風の谷の…
上官が猫を拾ってきた。
気を失っているその猫は金色の毛並みがとてもきれいだ。
そのきれいな毛並みに誘われて頭を撫でる。
それを見ていた上官が気をつけろよ。目を覚ますと凶暴だと言う。
そういえば上官はよく見ると引っかき傷だらけだ。
暴れ疲れて眠っているのだろうか。
やっぱりかわいいと思う。

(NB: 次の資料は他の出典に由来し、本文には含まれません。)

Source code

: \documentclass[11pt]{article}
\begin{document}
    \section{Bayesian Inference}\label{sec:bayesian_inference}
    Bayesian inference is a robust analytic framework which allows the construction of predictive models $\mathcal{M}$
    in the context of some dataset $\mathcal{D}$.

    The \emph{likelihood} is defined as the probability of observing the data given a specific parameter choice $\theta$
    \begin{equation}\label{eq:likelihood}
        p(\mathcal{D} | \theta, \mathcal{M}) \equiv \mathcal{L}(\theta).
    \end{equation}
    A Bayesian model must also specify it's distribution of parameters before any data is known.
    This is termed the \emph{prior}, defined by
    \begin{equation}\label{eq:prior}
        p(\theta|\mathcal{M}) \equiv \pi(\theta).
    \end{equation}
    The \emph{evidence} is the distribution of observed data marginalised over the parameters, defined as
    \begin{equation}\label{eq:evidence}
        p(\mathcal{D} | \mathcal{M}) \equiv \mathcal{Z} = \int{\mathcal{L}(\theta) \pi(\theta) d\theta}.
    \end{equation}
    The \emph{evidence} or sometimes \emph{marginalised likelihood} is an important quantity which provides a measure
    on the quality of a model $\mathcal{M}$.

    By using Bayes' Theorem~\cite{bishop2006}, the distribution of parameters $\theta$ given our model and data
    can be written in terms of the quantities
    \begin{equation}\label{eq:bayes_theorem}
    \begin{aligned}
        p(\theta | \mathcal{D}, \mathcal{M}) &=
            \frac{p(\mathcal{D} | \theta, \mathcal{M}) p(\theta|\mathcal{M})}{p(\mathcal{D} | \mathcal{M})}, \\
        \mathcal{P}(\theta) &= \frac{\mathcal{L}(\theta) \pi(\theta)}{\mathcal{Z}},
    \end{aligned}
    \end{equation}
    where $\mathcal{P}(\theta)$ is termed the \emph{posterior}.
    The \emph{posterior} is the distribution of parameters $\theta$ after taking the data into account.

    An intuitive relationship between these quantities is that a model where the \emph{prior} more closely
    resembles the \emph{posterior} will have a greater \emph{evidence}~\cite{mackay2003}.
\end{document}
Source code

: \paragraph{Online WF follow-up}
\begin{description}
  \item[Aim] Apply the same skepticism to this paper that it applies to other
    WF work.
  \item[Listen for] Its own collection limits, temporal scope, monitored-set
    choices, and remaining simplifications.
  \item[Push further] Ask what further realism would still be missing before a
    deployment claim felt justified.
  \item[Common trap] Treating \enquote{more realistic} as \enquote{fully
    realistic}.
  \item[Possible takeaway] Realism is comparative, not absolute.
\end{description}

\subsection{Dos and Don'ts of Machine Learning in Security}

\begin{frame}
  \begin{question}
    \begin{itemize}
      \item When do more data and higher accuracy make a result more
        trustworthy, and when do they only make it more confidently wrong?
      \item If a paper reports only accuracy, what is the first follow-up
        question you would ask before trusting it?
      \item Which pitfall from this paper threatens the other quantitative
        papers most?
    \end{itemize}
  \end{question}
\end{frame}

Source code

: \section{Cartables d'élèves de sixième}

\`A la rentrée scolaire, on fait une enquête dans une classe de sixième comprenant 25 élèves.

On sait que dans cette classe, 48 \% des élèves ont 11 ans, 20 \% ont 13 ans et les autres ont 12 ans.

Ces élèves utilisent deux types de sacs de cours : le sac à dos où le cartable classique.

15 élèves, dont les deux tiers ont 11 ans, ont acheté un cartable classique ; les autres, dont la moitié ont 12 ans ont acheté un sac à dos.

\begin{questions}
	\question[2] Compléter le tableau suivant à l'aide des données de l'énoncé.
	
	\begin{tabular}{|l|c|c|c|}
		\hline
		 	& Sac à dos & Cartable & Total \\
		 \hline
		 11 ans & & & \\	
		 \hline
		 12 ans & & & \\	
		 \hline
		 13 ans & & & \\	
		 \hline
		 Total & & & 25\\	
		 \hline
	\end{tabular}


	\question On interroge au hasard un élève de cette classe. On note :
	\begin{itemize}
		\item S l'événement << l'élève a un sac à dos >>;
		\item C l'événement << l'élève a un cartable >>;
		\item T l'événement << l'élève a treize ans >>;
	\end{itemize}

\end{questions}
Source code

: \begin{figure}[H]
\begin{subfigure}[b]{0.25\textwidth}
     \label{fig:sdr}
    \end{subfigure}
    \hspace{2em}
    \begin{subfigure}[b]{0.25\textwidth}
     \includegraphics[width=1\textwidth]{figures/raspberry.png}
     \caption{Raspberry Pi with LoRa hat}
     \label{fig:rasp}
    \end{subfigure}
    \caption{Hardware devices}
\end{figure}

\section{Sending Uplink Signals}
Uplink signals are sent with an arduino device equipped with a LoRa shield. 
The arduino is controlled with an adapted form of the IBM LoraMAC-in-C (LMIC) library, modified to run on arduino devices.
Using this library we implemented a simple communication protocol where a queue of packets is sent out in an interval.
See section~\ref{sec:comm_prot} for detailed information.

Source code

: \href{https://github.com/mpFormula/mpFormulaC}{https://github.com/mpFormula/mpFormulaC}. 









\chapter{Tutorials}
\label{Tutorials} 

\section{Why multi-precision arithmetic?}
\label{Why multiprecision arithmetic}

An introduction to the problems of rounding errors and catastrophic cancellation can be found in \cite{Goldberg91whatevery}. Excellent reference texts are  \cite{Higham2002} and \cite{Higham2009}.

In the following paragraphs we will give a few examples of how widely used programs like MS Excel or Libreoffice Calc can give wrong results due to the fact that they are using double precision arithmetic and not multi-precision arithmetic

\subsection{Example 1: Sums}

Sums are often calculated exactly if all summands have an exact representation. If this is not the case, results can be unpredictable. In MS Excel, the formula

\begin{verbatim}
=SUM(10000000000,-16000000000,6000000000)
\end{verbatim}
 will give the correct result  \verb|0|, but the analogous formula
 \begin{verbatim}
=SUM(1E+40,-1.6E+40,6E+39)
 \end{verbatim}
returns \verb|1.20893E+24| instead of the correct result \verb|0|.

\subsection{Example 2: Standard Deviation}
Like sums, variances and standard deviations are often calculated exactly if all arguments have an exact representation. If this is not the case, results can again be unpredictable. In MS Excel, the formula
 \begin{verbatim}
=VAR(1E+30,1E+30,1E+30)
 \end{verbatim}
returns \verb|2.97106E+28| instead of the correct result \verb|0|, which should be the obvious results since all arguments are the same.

が、目を瞑っているのが惜しい。
頭に添えていた手でふと顔を撫でると、その手にピリっと痛みが走る。
見ると、今の今まで目を瞑っていた猫が指に噛み付いていた。
全身の毛を逆立てて歯を食いしばっている。
これは警戒?
いや、その金色の瞳に映るのは恐怖?
そう、おびえている。
おびえた猫から噛みつかれた手を振り解くのは容易いが、それは恐怖を煽る結果にしかならないだろう。
かといってこれだけの体格差があるのだ、落ち着かせようとその身体に手をのばすのも逆効果だろう。
自分の大きな身体は恐怖を煽る要因にしかならない。
仕方ないので指をかまれたまま、睨み付けてくる金色の至高の宝石のような目を見つめる。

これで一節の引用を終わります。